Over in the Discourse logs I see this (I’m not including real user info):

Verbose SSO log: Nonce has already expired nonce: bff3e6d112bb037832af3d0753cc1b3a name: FIRST LAST username: SOME-USERNAME email: SOME-EMAIL-ADDRESS avatar_url: https://secure.gra.....

I’ve searched here for “Nonce has already expired” but couldn’t find a solution that seemed applicable here. Especially since it’s very sporadically occurring with no clear pattern to it.

Any ideas?

Thanks!

That indicates that the nonce that is passed with the SSO payload has already been used. I’m wondering if this is related to customizations that have been made for Membermouse. If you could enable the verbose SSO logging setting on Discourse, it might be possible to get some information from the logs about what is happening.

2 Likes

I used a similar method in several projects with lastest version of Wordpress and Discourse. I used Wordpress as SSO provider. It works correctly.
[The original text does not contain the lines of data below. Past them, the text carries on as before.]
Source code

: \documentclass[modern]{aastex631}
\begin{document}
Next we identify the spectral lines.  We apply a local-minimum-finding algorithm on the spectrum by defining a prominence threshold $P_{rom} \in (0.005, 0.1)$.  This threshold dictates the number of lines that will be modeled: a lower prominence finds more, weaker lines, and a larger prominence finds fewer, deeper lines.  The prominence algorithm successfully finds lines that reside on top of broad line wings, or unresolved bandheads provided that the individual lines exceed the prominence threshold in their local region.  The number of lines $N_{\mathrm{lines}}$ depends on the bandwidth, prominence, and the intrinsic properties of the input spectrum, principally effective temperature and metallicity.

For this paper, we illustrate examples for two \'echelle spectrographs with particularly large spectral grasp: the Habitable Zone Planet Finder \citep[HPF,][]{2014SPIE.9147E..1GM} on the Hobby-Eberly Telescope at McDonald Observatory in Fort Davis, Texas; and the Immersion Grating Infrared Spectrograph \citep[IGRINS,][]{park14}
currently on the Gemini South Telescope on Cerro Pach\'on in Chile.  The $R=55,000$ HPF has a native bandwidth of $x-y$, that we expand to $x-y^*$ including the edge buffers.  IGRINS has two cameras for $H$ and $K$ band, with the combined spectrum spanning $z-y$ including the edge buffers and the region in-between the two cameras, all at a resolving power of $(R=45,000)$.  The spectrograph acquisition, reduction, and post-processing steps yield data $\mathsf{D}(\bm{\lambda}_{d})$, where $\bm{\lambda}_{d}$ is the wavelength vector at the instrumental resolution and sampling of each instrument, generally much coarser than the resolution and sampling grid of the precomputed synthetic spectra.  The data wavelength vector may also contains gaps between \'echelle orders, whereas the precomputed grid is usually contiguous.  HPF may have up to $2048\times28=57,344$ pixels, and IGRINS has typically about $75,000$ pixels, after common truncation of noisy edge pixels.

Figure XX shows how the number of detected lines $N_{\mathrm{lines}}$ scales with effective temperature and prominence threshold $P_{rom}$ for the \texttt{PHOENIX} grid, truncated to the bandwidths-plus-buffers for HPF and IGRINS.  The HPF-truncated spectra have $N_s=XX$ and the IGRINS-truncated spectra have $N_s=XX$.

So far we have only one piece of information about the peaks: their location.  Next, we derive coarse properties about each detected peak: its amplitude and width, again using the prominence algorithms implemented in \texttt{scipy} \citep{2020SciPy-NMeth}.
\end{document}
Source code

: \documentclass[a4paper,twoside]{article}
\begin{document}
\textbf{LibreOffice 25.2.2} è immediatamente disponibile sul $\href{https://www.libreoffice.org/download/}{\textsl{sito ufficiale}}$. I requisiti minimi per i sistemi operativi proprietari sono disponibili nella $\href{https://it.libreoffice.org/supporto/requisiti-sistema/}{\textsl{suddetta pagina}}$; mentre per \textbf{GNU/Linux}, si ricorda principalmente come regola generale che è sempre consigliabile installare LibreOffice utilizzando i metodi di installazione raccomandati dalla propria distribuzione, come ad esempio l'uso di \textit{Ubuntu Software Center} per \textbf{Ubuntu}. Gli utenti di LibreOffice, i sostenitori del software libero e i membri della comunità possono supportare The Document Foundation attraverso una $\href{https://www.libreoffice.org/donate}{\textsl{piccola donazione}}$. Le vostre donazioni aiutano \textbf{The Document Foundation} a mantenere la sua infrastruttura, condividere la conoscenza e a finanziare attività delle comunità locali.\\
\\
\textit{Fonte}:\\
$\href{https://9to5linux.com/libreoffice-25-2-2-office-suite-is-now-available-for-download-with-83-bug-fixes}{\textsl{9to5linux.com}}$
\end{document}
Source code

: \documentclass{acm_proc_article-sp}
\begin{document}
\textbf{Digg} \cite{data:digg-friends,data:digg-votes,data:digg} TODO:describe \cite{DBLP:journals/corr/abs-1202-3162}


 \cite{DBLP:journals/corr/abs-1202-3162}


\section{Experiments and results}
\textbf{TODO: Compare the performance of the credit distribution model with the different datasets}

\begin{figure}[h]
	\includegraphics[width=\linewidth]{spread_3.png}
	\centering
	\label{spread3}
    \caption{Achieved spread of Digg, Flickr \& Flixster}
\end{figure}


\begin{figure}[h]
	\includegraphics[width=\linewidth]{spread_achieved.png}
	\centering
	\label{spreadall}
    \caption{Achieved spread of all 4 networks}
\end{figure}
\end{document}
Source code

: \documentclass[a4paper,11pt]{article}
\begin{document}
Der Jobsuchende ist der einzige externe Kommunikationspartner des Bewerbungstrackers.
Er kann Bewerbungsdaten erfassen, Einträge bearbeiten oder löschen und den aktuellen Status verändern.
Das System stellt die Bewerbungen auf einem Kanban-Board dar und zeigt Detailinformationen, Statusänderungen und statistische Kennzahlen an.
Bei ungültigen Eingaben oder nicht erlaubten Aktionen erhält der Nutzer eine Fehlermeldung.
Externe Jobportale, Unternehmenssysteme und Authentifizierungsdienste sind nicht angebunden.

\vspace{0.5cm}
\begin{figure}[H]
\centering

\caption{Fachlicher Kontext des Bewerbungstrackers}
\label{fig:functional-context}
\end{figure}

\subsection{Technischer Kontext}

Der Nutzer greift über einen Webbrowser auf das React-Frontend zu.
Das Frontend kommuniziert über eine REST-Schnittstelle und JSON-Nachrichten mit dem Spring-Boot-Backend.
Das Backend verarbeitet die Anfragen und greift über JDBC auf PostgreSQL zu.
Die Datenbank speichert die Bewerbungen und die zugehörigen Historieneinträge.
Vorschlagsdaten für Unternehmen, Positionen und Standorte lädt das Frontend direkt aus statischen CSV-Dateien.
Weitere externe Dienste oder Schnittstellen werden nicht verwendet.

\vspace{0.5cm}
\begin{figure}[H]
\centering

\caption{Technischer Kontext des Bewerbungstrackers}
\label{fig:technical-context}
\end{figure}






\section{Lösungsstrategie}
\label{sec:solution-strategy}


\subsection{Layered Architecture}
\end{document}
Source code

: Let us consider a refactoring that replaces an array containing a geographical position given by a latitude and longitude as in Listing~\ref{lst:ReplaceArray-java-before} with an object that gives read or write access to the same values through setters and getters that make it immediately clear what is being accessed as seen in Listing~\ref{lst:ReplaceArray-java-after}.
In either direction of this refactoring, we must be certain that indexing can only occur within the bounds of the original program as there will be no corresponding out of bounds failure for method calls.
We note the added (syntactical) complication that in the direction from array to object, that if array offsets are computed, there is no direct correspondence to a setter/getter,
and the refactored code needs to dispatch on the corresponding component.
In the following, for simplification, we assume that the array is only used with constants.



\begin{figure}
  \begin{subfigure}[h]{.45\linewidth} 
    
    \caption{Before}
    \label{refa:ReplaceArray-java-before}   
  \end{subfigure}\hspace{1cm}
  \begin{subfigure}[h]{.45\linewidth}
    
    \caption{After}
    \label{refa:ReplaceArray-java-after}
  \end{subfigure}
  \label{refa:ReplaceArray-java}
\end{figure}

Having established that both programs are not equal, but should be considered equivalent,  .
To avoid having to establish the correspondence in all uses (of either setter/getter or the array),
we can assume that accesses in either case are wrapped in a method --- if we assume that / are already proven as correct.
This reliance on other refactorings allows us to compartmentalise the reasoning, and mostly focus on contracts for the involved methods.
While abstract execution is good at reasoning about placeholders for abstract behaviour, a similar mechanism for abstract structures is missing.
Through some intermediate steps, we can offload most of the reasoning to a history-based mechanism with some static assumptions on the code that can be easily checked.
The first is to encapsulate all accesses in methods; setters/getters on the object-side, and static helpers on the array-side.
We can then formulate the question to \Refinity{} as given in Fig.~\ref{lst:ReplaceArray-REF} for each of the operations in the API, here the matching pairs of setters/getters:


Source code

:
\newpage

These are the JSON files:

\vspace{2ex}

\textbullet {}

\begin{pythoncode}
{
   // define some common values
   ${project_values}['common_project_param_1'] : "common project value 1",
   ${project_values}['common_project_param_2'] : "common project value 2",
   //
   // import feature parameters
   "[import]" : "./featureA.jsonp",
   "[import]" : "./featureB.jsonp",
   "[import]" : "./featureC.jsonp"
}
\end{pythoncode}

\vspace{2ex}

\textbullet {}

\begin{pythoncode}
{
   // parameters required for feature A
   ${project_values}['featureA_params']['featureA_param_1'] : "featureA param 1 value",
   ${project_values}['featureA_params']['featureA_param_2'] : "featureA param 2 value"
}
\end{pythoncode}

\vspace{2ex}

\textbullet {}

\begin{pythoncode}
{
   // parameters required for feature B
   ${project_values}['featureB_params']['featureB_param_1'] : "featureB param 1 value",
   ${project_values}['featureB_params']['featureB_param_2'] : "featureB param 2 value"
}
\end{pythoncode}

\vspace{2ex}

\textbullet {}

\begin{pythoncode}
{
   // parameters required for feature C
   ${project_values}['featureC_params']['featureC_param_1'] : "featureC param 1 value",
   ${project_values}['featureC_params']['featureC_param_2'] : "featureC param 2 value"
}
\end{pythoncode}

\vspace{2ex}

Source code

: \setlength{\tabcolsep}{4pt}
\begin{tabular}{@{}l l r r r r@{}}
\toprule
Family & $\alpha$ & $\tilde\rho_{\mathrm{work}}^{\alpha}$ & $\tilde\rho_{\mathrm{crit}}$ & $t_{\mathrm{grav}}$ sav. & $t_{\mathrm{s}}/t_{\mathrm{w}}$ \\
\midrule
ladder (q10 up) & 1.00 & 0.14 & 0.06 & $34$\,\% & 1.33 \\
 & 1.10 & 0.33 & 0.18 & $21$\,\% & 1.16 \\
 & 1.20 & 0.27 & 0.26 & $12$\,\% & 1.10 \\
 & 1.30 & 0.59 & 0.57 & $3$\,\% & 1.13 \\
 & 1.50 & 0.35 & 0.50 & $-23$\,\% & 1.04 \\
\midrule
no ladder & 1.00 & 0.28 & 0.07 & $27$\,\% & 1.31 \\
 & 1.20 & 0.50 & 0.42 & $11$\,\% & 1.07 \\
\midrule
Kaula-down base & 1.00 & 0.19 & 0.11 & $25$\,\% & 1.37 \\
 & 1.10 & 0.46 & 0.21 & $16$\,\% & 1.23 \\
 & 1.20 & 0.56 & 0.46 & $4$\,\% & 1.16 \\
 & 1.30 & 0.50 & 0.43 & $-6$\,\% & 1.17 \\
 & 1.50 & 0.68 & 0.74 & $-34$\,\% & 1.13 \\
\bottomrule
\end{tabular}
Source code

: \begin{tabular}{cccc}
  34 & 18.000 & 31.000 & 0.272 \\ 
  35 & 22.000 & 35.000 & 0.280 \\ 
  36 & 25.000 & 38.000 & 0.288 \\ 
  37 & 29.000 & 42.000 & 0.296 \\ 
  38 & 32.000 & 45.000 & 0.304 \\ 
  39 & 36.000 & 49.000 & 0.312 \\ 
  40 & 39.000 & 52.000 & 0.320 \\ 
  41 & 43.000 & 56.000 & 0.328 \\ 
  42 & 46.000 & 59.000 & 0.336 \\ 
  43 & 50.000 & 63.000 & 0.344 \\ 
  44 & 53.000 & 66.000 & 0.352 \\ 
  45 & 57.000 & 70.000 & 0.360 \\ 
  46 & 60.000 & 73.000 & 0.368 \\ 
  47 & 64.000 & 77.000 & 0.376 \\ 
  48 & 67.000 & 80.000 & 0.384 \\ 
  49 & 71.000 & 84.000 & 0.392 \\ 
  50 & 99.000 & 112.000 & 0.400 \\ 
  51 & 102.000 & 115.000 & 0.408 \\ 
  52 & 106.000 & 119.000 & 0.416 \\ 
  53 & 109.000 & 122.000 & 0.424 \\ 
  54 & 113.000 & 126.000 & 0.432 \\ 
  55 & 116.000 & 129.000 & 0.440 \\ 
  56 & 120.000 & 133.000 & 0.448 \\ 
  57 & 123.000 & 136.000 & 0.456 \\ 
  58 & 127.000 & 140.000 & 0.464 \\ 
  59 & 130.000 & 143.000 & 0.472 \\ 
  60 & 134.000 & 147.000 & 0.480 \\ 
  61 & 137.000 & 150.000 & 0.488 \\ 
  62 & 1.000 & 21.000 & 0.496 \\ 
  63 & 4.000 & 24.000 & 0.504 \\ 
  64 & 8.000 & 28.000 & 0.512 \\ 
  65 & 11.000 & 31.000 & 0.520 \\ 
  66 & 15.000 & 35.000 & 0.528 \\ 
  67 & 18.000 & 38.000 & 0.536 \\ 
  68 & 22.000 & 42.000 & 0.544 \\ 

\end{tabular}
Are you using the standard Wordpress registration system? Custom functions on function.php can cause conflicts but it seems that your problem is not related to it. Also, you can check API and Webhooks.

After solving this problem you will probably need to be that:

Thanks @simon and @bekircem for the replies. So I came back 3 hours later and tried to reproduce the problem again and lo and behold it worked fine this time – i.e. Discourse created this user’s account with no issues.

It’s strange, between the two WordPress+Discourse sites I manage we have a dozen signups per day and this issue only pops up a couple of times per month. Whenever it happens, I’m able to reproduce it easily.

@simon, it looks like I already had “verbose sso logging” checked off. Where would I find the more verbose log information for future reference?

Go to Admin/Logs/Error Logs and then look for a date and time that’s close to when the error occurred. The SSO logs all start with the phrase Verbose SSO log.

2 Likes

Ah, I see, at the bottom of the screen. For the timestamp when this issue happened a few hours ago, the verbose SSO log contents are pasted below. I replaced anything sensitive with dashes but all those values looked normal.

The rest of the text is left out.